_Task details_: The word to find is "commands". Copy each line of the material that contains it.

╭─ Supplied records

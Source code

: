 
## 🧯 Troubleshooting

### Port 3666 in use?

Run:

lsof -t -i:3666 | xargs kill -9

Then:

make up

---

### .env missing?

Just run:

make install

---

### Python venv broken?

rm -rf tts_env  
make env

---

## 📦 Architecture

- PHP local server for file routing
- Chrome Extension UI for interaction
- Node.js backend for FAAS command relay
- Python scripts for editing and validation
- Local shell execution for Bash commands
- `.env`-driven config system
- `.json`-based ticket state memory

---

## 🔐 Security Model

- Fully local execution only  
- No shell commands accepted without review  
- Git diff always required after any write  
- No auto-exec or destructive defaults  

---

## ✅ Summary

╰─

_Exercise output_:
- Local shell execution for Bash commands
- No shell commands accepted without review  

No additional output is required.